With javascript: window.location.href or window.location.href.toString(); With actionscript: ExternalInterface.call(”window.location.href.toString”); External Interface html Example

Source: http://blog.circlecube.com/2008/01/02/get-current-url-to-flash-swf-using-an-external-interface-call/

To Get The Query String See This Article: http://blog.circlecube.com/2008/03/20/get-current-url-and-query-string-parameters-to-flash-tutorial/

VBNight
+1. Once you're hooked into the page's JavaScript you can then do anything you'd normally do in JavaScript, including grab/inspect the HTML in the page.
Diodeus
A: 

MochiBot is a service that does exactly this, you can either use their service (it's free) or you can take a look at the code they use (it's a ~40 line class). It's all available from their site.

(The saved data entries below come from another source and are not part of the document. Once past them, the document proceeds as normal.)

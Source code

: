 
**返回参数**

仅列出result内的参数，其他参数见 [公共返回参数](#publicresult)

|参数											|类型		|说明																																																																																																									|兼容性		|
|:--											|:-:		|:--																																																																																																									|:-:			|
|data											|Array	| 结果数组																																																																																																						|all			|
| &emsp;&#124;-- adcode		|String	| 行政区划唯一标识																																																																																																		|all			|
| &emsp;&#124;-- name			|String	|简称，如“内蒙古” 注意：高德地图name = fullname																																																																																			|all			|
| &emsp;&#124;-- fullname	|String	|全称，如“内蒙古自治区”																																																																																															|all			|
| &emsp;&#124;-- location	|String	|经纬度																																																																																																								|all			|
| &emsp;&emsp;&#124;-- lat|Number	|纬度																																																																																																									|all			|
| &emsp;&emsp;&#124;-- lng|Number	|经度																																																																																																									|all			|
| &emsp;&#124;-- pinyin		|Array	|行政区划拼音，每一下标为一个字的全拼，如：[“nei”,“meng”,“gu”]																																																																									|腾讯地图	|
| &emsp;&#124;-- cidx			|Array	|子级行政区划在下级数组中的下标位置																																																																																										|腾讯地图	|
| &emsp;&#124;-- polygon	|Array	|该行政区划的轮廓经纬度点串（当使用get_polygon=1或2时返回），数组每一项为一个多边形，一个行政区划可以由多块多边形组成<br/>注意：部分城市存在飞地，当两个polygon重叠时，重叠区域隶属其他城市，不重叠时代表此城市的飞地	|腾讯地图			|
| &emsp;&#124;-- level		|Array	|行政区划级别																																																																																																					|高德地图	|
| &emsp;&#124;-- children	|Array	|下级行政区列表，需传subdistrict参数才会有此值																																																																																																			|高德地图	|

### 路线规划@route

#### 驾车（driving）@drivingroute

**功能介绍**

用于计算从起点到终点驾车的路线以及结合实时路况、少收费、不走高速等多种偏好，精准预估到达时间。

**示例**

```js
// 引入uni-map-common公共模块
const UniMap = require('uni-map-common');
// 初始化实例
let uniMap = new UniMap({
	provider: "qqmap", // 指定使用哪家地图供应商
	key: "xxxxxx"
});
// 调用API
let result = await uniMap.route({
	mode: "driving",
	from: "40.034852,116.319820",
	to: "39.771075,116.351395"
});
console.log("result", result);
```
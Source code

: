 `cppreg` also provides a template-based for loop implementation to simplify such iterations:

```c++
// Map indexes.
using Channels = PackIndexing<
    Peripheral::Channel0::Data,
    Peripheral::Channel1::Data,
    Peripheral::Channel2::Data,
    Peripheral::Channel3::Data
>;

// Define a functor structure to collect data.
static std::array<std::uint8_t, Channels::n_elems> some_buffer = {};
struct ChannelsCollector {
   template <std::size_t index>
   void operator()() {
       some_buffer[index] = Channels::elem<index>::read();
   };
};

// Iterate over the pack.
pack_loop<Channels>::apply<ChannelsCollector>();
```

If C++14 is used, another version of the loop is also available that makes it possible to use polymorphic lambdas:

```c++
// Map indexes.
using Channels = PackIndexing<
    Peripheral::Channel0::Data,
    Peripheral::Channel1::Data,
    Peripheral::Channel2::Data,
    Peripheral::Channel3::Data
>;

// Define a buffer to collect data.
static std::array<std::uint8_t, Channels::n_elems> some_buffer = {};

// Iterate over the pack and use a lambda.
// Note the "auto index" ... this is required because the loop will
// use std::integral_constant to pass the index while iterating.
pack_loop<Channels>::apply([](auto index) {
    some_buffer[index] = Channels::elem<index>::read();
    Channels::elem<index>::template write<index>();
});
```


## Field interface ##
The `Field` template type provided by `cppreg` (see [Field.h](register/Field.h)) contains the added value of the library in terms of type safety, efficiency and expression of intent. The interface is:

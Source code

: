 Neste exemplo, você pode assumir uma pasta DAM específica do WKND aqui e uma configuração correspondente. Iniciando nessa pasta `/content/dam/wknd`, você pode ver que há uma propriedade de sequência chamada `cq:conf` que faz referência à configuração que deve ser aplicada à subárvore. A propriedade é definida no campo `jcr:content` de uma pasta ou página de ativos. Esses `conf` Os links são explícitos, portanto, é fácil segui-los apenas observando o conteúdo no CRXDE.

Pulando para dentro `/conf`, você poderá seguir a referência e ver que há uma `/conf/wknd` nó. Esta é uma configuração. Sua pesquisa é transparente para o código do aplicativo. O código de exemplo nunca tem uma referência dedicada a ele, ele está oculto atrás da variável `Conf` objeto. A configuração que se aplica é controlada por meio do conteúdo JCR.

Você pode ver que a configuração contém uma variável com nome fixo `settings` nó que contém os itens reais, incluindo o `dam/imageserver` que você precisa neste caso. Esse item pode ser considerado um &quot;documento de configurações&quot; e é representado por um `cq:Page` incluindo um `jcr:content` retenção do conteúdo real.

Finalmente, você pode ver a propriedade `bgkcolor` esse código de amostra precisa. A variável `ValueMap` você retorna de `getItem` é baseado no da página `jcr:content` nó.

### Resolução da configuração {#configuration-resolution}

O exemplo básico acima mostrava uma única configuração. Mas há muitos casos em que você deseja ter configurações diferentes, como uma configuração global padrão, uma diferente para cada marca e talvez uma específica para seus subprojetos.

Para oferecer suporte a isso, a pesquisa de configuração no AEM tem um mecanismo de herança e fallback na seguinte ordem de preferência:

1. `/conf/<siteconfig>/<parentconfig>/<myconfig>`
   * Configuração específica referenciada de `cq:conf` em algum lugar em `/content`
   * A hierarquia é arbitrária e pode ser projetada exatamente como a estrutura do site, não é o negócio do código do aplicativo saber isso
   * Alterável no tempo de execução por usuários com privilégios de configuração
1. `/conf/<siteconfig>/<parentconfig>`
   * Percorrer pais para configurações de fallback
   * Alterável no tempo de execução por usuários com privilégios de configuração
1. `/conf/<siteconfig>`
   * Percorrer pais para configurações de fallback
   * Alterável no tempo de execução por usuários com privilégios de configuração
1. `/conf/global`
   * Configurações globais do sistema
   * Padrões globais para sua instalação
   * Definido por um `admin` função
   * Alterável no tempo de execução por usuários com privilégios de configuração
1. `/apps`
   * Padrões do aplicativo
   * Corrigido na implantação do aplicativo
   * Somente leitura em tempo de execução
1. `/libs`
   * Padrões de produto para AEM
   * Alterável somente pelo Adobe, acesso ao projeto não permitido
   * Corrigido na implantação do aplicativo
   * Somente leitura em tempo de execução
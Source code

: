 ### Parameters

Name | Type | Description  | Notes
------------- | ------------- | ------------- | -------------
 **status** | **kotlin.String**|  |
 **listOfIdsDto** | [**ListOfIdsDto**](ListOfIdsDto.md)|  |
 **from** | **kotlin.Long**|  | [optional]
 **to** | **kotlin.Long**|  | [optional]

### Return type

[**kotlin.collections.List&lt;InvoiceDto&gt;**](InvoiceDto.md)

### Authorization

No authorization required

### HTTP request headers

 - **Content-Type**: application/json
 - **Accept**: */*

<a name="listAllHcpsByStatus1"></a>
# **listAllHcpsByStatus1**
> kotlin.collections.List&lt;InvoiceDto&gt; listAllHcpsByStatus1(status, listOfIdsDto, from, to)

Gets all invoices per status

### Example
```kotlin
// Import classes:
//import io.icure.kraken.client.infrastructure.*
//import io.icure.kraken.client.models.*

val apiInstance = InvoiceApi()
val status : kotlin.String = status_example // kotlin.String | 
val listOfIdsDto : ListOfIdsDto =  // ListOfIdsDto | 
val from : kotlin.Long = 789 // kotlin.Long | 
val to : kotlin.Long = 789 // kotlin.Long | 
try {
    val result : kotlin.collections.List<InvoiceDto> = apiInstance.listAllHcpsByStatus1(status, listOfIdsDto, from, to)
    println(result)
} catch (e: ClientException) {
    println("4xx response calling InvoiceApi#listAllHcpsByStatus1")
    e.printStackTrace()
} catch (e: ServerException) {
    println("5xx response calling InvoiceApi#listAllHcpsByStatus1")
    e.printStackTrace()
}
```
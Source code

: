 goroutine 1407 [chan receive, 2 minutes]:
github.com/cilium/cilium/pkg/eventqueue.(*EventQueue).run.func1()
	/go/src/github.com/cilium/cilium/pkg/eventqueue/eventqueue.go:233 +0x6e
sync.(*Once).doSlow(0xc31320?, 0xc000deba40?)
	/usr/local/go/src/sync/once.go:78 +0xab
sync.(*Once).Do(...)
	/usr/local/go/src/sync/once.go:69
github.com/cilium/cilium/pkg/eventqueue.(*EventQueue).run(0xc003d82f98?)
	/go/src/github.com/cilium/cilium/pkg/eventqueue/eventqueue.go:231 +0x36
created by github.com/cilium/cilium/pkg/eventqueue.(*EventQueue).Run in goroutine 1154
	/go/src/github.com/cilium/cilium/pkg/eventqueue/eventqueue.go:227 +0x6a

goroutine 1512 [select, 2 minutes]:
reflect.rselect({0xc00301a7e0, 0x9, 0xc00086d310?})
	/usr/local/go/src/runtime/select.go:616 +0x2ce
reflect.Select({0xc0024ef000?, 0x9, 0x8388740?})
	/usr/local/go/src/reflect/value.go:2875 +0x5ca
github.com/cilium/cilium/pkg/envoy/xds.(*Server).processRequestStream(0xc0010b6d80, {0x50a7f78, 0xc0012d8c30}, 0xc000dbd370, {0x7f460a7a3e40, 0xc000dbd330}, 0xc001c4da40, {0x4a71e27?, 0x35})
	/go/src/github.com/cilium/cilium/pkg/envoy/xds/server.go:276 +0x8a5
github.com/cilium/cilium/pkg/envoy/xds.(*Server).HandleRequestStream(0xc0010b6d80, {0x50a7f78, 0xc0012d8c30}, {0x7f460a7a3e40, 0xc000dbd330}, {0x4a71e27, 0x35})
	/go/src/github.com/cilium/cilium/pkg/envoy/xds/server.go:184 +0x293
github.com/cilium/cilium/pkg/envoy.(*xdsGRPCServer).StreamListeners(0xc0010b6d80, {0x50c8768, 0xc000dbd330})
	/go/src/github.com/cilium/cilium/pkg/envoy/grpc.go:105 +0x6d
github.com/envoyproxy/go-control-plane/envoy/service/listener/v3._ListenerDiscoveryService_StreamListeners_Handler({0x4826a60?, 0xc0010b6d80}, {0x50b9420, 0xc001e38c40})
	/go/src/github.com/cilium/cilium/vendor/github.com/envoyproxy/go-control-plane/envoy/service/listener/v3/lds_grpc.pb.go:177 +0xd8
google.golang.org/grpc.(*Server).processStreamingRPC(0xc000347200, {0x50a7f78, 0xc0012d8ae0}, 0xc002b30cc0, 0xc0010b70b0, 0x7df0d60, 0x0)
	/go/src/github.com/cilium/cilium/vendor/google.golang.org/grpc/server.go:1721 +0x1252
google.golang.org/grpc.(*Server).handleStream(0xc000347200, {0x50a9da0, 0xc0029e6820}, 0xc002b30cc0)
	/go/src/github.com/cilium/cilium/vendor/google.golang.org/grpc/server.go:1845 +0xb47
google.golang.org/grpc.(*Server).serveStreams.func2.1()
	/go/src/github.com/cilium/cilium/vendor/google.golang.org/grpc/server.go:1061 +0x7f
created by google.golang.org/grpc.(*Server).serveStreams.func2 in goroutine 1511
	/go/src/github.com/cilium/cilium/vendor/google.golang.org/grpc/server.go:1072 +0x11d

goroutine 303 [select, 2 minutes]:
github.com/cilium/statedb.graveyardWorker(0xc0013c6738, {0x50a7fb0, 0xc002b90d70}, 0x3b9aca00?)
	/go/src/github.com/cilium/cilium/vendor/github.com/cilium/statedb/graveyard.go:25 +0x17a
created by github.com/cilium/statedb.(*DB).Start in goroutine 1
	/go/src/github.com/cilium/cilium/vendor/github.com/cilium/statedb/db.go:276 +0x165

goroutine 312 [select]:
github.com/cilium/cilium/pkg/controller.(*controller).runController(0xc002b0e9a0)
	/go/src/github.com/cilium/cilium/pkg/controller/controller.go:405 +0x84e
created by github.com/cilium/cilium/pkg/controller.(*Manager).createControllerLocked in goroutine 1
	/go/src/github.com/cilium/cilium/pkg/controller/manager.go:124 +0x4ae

A quick look in their code reveals that the bulk of what they're sending is these two:

Security.sandboxType;
Capabilities.version;
grapefrukt
+1  A: 

Yes, you can get the referrer (or anything else from the DOM for that matter). Write small javascript snippets that grab this info, and use ExternalInterface to inject these snippets into the javascript page. Then you can do ExternalInterface.call("eval", "myfunction") and have those javascript methods return data to flash.